Dagster
Install and run dagster
Create a dagster home folder
Open command line
Switch to the home holder
Create a python virtual environment
python -m venv env
This creates a 'env' folder under the home folder
Then switch to the virtual environment
/home/dagster_home/env/scripts/activate
Install dagster and dagit
pip install dagster dagit
Now every time it needs to enter the virtual environment to work.
e.g. E:\dagster>env\Scripts\activate
Create a new project
dagster project scaffold --name my-dagster-project
The command dagster project scaffold generates a folder structure with a single Dagster repository and other boilerplate files such as workspace.yaml. This helps you to quickly start with an empty project with everything set up.
Switch to the project folder
And run the User Interface through the dagit command. It requires a project (with workspace.yaml) to start the web ui.
dagit
This starts a web interface service at 127.0.0.1:3000
Set environment variable pointing to the home folder of the project! Note, the project folder, e.g. my-dagster-project
DAGSTER_HOME
Enable dagster scheduler by running below.
dagster-daemon run
If the environment variable is not set, this will fail. Start a daemon process in the same folder as your workspace.yaml file, but in a different shell or terminal.
Programming concepts in Dagster
Here simply covers a quick way to create a scheduled job to run python scripts (operations)
Op
An "Op" is the core unit of computation in Dagster.
Multiple Ops can be connected through specifying input/output of the ops.
Use decorator to write an Op:
@op
def load_data():
return ''
@op
def process_data(df):
pass
Job
A job is for executing Ops.
The core of a job is a graph of Ops connected via data dependencies.
Ops are linked together by defining the dependencies between their inputs and outputs.
For example, here it runs load_data op first. The output is fed into process_data so there is a dependency between load_data and process_data ops.
@job
def do_something():
df = load_data()
process_data(df)
Graph
Note a job can contain Ops directly without defining a graph of Ops.
However, it may be good to define a graph of Ops first, and then instantiate the graph as different jobs depending on context/parameters.
#graph
Def my_graph() :
df = load_data()
process_data(df)
Note this is the same as the job definition above.
To run the graph as a job
My_config = {"param": "hello"}
@job(config=My_config)
Def run_a_graph()
my_graph()
The good thing is that you can set a config / context for the job so it can run the graph accordingly.
Schedule
To run a job by schedule, it needs specify the schedule within the script as well.
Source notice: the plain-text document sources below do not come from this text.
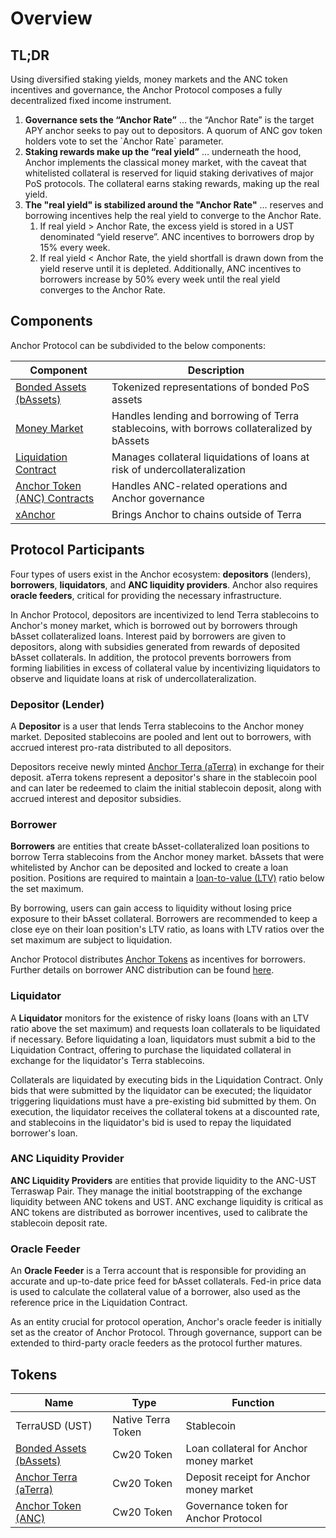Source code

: # Overview

## TL;DR

Using diversified staking yields, money markets and the ANC token incentives and governance, the Anchor Protocol composes a fully decentralized fixed income instrument.&#x20;

1. **Governance sets the “Anchor Rate”** … the “Anchor Rate” is the target APY anchor seeks to pay out to depositors. A quorum of ANC gov token holders vote to set the \`Anchor Rate\` parameter.&#x20;
2. **Staking rewards make up the “real yield”** … underneath the hood, Anchor implements the classical money market, with the caveat that whitelisted collateral is reserved for liquid staking derivatives of major PoS protocols. The collateral earns staking rewards, making up the real yield.&#x20;
3. **The "real yield" is stabilized around the "Anchor Rate"**  … reserves and borrowing incentives help the real yield to converge to the Anchor Rate.&#x20;
   1. If real yield > Anchor Rate, the excess yield is stored in a UST denominated “yield reserve”. ANC incentives to borrowers drop by 15% every week.&#x20;
   2. If real yield < Anchor Rate, the yield shortfall is drawn down from the yield reserve until it is depleted. Additionally, ANC incentives to borrowers increase by 50% every week until the real yield converges to the Anchor Rate.

## Components

Anchor Protocol can be subdivided to the below components:

| Component                                                        | Description                                                                                |
| ---------------------------------------------------------------- | ------------------------------------------------------------------------------------------ |
| [Bonded Assets (bAssets)](bonded-assets-bassets/)                | Tokenized representations of bonded PoS assets                                             |
| [Money Market](money-market/)                                    | Handles lending and borrowing of Terra stablecoins, with borrows collateralized by bAssets |
| [Liquidation Contract](loan-liquidation.md)                      | Manages collateral liquidations of loans at risk of undercollateralization                 |
| [Anchor Token (ANC) Contracts](../smart-contracts/anchor-token/) | Handles ANC-related operations and Anchor governance                                       |
| [xAnchor](xanchor.md)                                            | Brings Anchor to chains outside of Terra                                                   |

## Protocol Participants

Four types of users exist in the Anchor ecosystem: **depositors** (lenders), **borrowers**, **liquidators**, and **ANC liquidity providers**. Anchor also requires **oracle feeders**, critical for providing the necessary infrastructure.

In Anchor Protocol, depositors are incentivized to lend Terra stablecoins to Anchor's money market, which is borrowed out by borrowers through bAsset collateralized loans. Interest paid by borrowers are given to depositors, along with subsidies generated from rewards of deposited bAsset collaterals. In addition, the protocol prevents borrowers from forming liabilities in excess of collateral value by incentivizing liquidators to observe and liquidate loans at risk of undercollateralization.



### Depositor (Lender)

A **Depositor** is a user that lends Terra stablecoins to the Anchor money market. Deposited stablecoins are pooled and lent out to borrowers, with accrued interest pro-rata distributed to all depositors.

Depositors receive newly minted [Anchor Terra (aTerra)](money-market/#anchor-terra-aterra) in exchange for their deposit. aTerra tokens represent a depositor's share in the stablecoin pool and can later be redeemed to claim the initial stablecoin deposit, along with accrued interest and depositor subsidies.



### Borrower

**Borrowers** are entities that create bAsset-collateralized loan positions to borrow Terra stablecoins from the Anchor money market. bAssets that were whitelisted by Anchor can be deposited and locked to create a loan position. Positions are required to maintain a [loan-to-value (LTV)](money-market/#borrowing-terra-stablecoins) ratio below the set maximum.

By borrowing, users can gain access to liquidity without losing price exposure to their bAsset collateral. Borrowers are recommended to keep a close eye on their loan position's LTV ratio, as loans with LTV ratios over the set maximum are subject to liquidation.

Anchor Protocol distributes [Anchor Tokens](anchor-token-anc.md) as incentives for borrowers. Further details on borrower ANC distribution can be found [here](money-market/deposit-rate-subsidization.md#borrower-anc-incentives).



### Liquidator

A **Liquidator** monitors for the existence of risky loans (loans with an LTV ratio above the set maximum) and requests loan collaterals to be liquidated if necessary. Before liquidating a loan, liquidators must submit a bid to the Liquidation Contract, offering to purchase the liquidated collateral in exchange for the liquidator's Terra stablecoins.

Collaterals are liquidated by executing bids in the Liquidation Contract. Only bids that were submitted by the liquidator can be executed; the liquidator triggering liquidations must have a pre-existing bid submitted by them. On execution, the liquidator receives the collateral tokens at a discounted rate, and stablecoins in the liquidator's bid is used to repay the liquidated borrower's loan.



### ANC Liquidity Provider

**ANC Liquidity Providers** are entities that provide liquidity to the ANC-UST Terraswap Pair. They manage the initial bootstrapping of the exchange liquidity between ANC tokens and UST. ANC exchange liquidity is critical as ANC tokens are distributed as borrower incentives, used to calibrate the stablecoin deposit rate.



### Oracle Feeder

An **Oracle Feeder** is a Terra account that is responsible for providing an accurate and up-to-date price feed for bAsset collaterals. Fed-in price data is used to calculate the collateral value of a borrower, also used as the reference price in the Liquidation Contract.

As an entity crucial for protocol operation, Anchor's oracle feeder is initially set as the creator of Anchor Protocol. Through governance, support can be extended to third-party oracle feeders as the protocol further matures.

## Tokens

| Name                                                       | Type               | Function                                |
| ---------------------------------------------------------- | ------------------ | --------------------------------------- |
| TerraUSD (UST)                                             | Native Terra Token | Stablecoin                              |
| [Bonded Assets (bAssets)](bonded-assets-bassets/)          | Cw20 Token         | Loan collateral for Anchor money market |
| [Anchor Terra (aTerra)](money-market/#anchor-terra-aterra) | Cw20 Token         | Deposit receipt for Anchor money market |
| [Anchor Token (ANC)](anchor-token-anc.md)                  | Cw20 Token         | Governance token for Anchor Protocol    |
It uses cron to specify the time. This can be updated later through the UI too.
job_schedule = ScheduleDefinition(job=do_something, cron_schedule="0 0 * * *")
Dagster use 5 digit cron expression for specifying schedules as in below.
# ┌───────────── minute (0 - 59)
# │ ┌───────────── hour (0 - 23)
# │ │ ┌───────────── day of the month (1 - 31)
# │ │ │ ┌───────────── month (1 - 12)
# │ │ │ │ ┌───────────── day of the week (0 - 6) (Sunday to Saturday;
# │ │ │ │ │ 7 is also Sunday on some systems)
# │ │ │ │ │
# │ │ │ │ │
# * * * * * <command to execute>
A * means for every minute/hour/day/ of the field.
A number means the schedule is for that specific minute/hour/day/...
Sensor
A job can be triggered by not only schedule but also external condition.
A sensor checks if the external condition is met, e.g. Temperature is higher than a threshold, then runs the job.
@sensor(job=do_something)
def job_sensor():
external_condition = True #do the check here
if external_condition:
yield RunRequest(run_key=None, run_config={})
Repository
This is optional. It simply lists the job, asset, schedule, etc. So it can be viewed as a repository
@repository
def my_repository():
return [
job_1,
job_schedule,
job_sensor,
]
There is also an import concept of ASSET which is for persisted storage of data. Once materialized the persisted data is stored locally? Need to check doco.
Run jobs
In Dagster, the Ops, Jobs, schedule, etc. Need to be written in a python script, and then use the Dagit command to run it. There are 3 ways to run one-off executions:
Dagit, Dagster CLI, or Python APIs.
To schedule the job to run, make sure the Dagster-daemon is running.
Option 1.
in the python script, set the schedule status to running by default.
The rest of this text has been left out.